_Available data:_
________________________________________

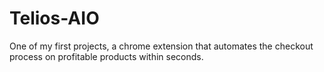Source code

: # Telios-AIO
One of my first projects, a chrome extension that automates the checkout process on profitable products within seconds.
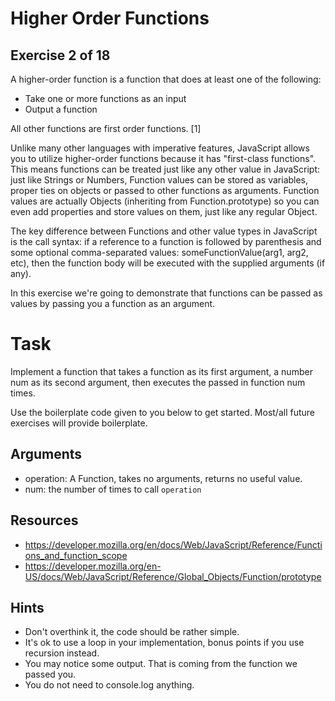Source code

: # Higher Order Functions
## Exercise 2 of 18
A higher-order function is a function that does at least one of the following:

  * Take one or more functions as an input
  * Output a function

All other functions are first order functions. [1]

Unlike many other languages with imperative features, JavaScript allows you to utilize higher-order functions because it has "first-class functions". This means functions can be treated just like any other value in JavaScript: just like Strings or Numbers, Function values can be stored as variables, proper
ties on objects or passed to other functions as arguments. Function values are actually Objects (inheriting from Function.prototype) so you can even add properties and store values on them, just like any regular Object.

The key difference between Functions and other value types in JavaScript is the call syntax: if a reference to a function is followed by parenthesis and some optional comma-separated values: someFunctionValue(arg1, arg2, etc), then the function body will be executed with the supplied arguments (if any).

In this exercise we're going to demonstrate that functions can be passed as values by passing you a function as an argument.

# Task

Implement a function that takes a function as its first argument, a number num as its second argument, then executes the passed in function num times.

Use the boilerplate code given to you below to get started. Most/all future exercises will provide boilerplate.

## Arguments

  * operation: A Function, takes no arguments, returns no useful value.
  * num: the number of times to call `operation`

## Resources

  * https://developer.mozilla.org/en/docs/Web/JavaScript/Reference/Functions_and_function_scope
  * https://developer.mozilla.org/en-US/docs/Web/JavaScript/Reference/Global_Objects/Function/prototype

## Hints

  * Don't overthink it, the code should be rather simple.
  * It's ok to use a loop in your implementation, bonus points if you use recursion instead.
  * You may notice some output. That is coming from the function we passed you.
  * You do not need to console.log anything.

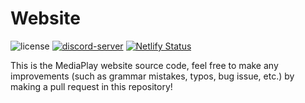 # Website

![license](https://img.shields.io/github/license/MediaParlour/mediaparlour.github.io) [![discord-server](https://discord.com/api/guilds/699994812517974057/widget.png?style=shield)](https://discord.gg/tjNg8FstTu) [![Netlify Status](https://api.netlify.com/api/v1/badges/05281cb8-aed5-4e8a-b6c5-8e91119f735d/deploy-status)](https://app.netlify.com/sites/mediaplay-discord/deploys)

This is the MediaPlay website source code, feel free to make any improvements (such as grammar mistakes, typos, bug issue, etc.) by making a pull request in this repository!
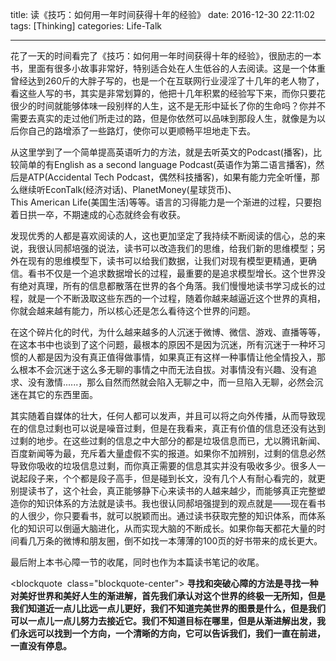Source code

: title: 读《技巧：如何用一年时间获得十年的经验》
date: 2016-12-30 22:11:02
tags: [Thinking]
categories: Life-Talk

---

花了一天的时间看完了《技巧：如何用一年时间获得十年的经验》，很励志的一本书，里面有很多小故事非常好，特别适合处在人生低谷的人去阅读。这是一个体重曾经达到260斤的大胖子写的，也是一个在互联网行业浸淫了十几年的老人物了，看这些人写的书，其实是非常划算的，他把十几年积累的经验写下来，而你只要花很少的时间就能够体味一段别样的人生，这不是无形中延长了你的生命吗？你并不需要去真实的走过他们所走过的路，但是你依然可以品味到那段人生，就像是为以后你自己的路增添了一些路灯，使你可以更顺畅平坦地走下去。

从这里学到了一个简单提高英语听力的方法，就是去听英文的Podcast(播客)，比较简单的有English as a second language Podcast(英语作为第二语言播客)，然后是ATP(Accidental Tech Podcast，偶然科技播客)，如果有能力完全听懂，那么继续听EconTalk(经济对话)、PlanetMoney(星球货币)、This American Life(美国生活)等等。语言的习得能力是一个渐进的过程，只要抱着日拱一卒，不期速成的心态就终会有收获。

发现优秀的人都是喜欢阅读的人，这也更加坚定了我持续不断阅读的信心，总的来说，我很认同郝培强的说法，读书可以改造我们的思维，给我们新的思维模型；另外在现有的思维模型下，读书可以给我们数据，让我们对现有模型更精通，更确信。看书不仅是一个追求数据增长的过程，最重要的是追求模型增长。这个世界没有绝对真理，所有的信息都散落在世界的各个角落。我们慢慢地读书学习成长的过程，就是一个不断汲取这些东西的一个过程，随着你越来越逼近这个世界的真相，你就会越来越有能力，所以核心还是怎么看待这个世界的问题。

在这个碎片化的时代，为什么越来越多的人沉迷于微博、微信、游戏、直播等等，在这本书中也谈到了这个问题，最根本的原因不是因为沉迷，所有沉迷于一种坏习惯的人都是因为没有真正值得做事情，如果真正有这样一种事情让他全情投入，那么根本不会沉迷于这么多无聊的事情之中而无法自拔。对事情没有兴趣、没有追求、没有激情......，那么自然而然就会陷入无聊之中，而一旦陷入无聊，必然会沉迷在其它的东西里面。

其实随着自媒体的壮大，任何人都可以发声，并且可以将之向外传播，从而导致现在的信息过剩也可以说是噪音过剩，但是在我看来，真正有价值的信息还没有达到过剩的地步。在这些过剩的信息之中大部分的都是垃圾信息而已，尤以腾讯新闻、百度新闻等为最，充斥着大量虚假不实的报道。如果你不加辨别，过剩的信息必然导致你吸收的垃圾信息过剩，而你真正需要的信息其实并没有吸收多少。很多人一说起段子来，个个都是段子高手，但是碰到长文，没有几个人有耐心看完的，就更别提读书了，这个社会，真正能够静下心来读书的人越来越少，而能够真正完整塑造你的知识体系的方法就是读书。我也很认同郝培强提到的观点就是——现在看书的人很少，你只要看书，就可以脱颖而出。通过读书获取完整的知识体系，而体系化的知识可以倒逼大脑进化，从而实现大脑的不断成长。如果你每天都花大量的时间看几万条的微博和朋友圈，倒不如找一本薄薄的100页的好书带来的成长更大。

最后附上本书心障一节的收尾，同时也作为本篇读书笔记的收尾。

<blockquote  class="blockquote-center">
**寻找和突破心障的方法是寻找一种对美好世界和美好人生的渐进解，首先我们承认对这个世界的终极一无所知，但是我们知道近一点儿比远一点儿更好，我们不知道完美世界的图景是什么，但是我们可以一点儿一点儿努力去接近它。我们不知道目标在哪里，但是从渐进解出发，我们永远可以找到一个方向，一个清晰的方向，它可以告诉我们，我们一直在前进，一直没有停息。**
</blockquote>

________________________________________

_What to work on:_ Word for word, restate the lines of the listing above starting at the line with "Output a function" and ending at the line with "All other functions", and nothing outside them.

_Response for this exercise:_
  * Output a function

All other functions are first order functions. [1]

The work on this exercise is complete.